Still under a non-compete from Maxon, Ed Kouri moved up to the San Francisco area and started Able Body Company in 1974 under his son and apprentice Matt’s name. As Able Body, Ed continued the same line of equipment he had at Bemars, continuing to refine and perfect it throughout the 70’s. He started to make drop frame side loaders to compete with the popular Shu-Pak and began building dedicated recycling truck to accommodate the popular recycling movement of the early 80’s.
With many ties still to Southern California and selling quite a few trucks in that market, Ed started Able Body Sales and Service in Pico Rivera. Calling upon Rich Mellum, former Bemars General Manager to run the operation. The initial concept was to have Rich sell and repair bodies sold in Southern California until he started building his own front and side load trucks. At this point he became a separate entity which caused some confusion for the customer and Able Body Company literature often had to state the distinction in their advertisement.

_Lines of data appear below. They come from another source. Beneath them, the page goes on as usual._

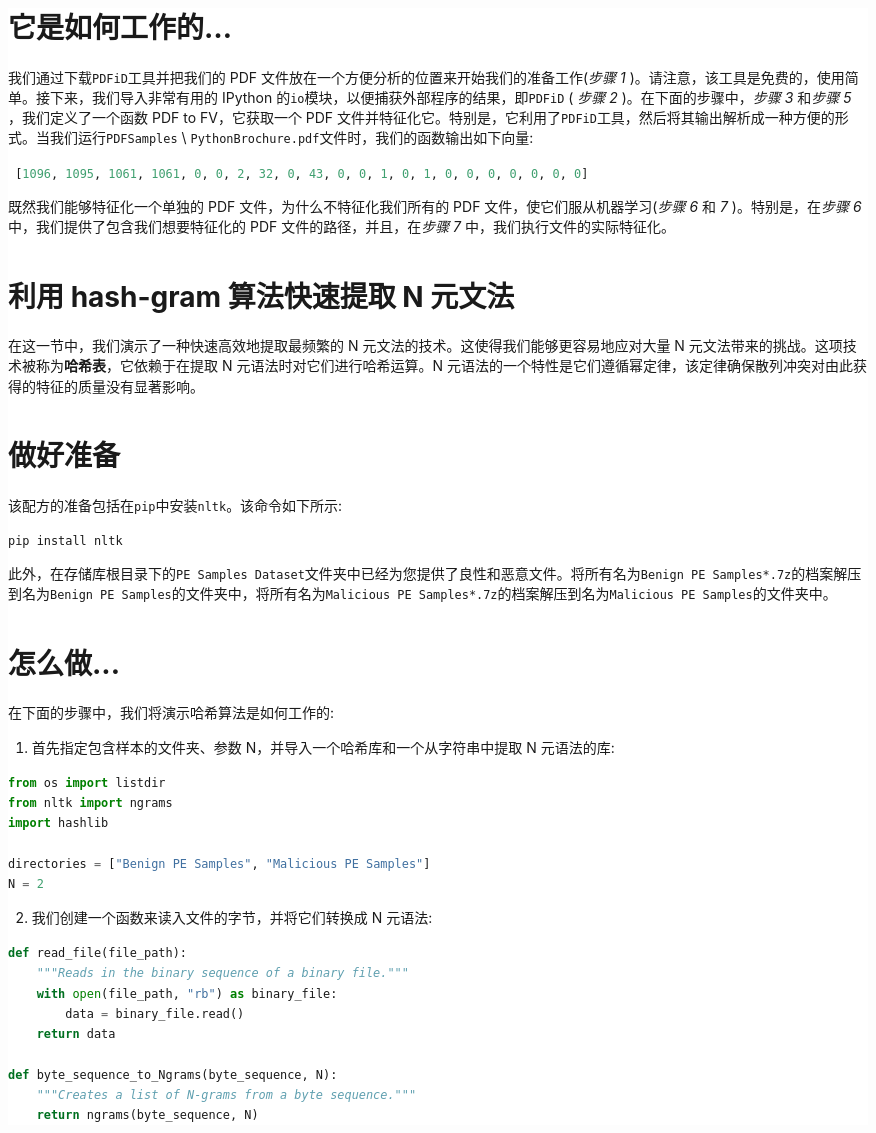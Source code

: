 

# 它是如何工作的…

我们通过下载`PDFiD`工具并把我们的 PDF 文件放在一个方便分析的位置来开始我们的准备工作(*步骤 1* )。请注意，该工具是免费的，使用简单。接下来，我们导入非常有用的 IPython 的`io`模块，以便捕获外部程序的结果，即`PDFiD` ( *步骤 2* )。在下面的步骤中，*步骤 3* 和*步骤 5* ，我们定义了一个函数 PDF to FV，它获取一个 PDF 文件并特征化它。特别是，它利用了`PDFiD`工具，然后将其输出解析成一种方便的形式。当我们运行`PDFSamples` \ `PythonBrochure.pdf`文件时，我们的函数输出如下向量:

```py
 [1096, 1095, 1061, 1061, 0, 0, 2, 32, 0, 43, 0, 0, 1, 0, 1, 0, 0, 0, 0, 0, 0, 0]
```

既然我们能够特征化一个单独的 PDF 文件，为什么不特征化我们所有的 PDF 文件，使它们服从机器学习(*步骤 6* 和 *7* )。特别是，在*步骤 6* 中，我们提供了包含我们想要特征化的 PDF 文件的路径，并且，在*步骤 7* 中，我们执行文件的实际特征化。



# 利用 hash-gram 算法快速提取 N 元文法

在这一节中，我们演示了一种快速高效地提取最频繁的 N 元文法的技术。这使得我们能够更容易地应对大量 N 元文法带来的挑战。这项技术被称为**哈希表**，它依赖于在提取 N 元语法时对它们进行哈希运算。N 元语法的一个特性是它们遵循幂定律，该定律确保散列冲突对由此获得的特征的质量没有显著影响。



# 做好准备

该配方的准备包括在`pip`中安装`nltk`。该命令如下所示:

```py
pip install nltk
```

此外，在存储库根目录下的`PE Samples Dataset`文件夹中已经为您提供了良性和恶意文件。将所有名为`Benign PE Samples*.7z`的档案解压到名为`Benign PE Samples`的文件夹中，将所有名为`Malicious PE Samples*.7z`的档案解压到名为`Malicious PE Samples`的文件夹中。



# 怎么做...

在下面的步骤中，我们将演示哈希算法是如何工作的:

1.  首先指定包含样本的文件夹、参数 N，并导入一个哈希库和一个从字符串中提取 N 元语法的库:

```py
from os import listdir
from nltk import ngrams
import hashlib

directories = ["Benign PE Samples", "Malicious PE Samples"]
N = 2
```

2.  我们创建一个函数来读入文件的字节，并将它们转换成 N 元语法:

```py
def read_file(file_path):
    """Reads in the binary sequence of a binary file."""
    with open(file_path, "rb") as binary_file:
        data = binary_file.read()
    return data

def byte_sequence_to_Ngrams(byte_sequence, N):
    """Creates a list of N-grams from a byte sequence."""
    return ngrams(byte_sequence, N)
```
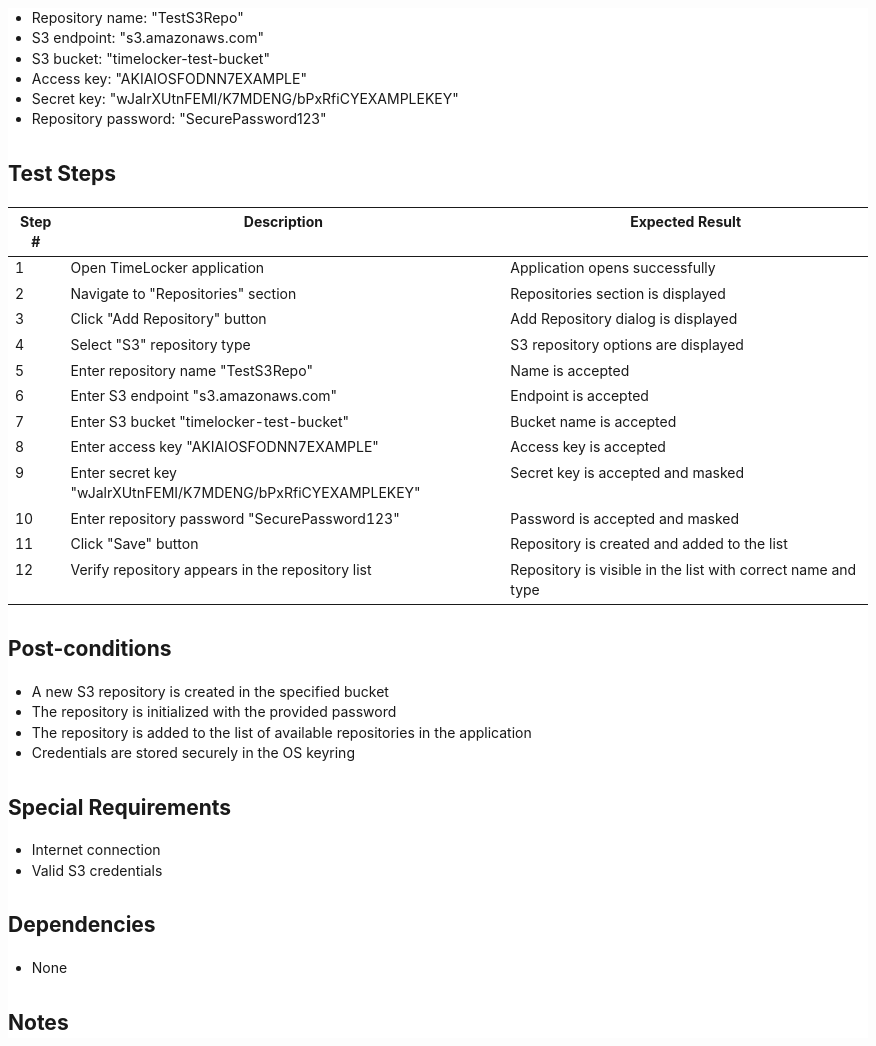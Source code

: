 - Repository name: "TestS3Repo"
- S3 endpoint: "s3.amazonaws.com"
- S3 bucket: "timelocker-test-bucket"
- Access key: "AKIAIOSFODNN7EXAMPLE"
- Secret key: "wJalrXUtnFEMI/K7MDENG/bPxRfiCYEXAMPLEKEY"
- Repository password: "SecurePassword123"

## Test Steps

| Step # | Description                                                 | Expected Result                                              |
|--------|-------------------------------------------------------------|--------------------------------------------------------------|
| 1      | Open TimeLocker application                                 | Application opens successfully                               |
| 2      | Navigate to "Repositories" section                          | Repositories section is displayed                            |
| 3      | Click "Add Repository" button                               | Add Repository dialog is displayed                           |
| 4      | Select "S3" repository type                                 | S3 repository options are displayed                          |
| 5      | Enter repository name "TestS3Repo"                          | Name is accepted                                             |
| 6      | Enter S3 endpoint "s3.amazonaws.com"                        | Endpoint is accepted                                         |
| 7      | Enter S3 bucket "timelocker-test-bucket"                    | Bucket name is accepted                                      |
| 8      | Enter access key "AKIAIOSFODNN7EXAMPLE"                     | Access key is accepted                                       |
| 9      | Enter secret key "wJalrXUtnFEMI/K7MDENG/bPxRfiCYEXAMPLEKEY" | Secret key is accepted and masked                            |
| 10     | Enter repository password "SecurePassword123"               | Password is accepted and masked                              |
| 11     | Click "Save" button                                         | Repository is created and added to the list                  |
| 12     | Verify repository appears in the repository list            | Repository is visible in the list with correct name and type |

## Post-conditions

- A new S3 repository is created in the specified bucket
- The repository is initialized with the provided password
- The repository is added to the list of available repositories in the application
- Credentials are stored securely in the OS keyring

## Special Requirements

- Internet connection
- Valid S3 credentials

## Dependencies

- None

## Notes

The Kouri family continued to see success during the 1980’s, selling their bodies in every state west of the Rockies. Ed’s health started to decline during this period and his son’s Matt and Tony started running more of the day to day operation. The automated side load technology was still young and hadn’t caught its true fire yet with many markets still running manual residential collection. Tony saw the potential in this emerging market and in 1989 took a welder to the back of the shop and spent a few days creating an automated arm concept to test and field. A test arm was retrofitted onto a modified drop frame side loader and Oakland Scavenger agreed to route test the new arm. Tony recalls walking behind the truck collecting more trash spilled on the ground than what made it in the truck. However, before he could continue to perfect his design, the high operating costs of California and Union pressure forced them to close operations.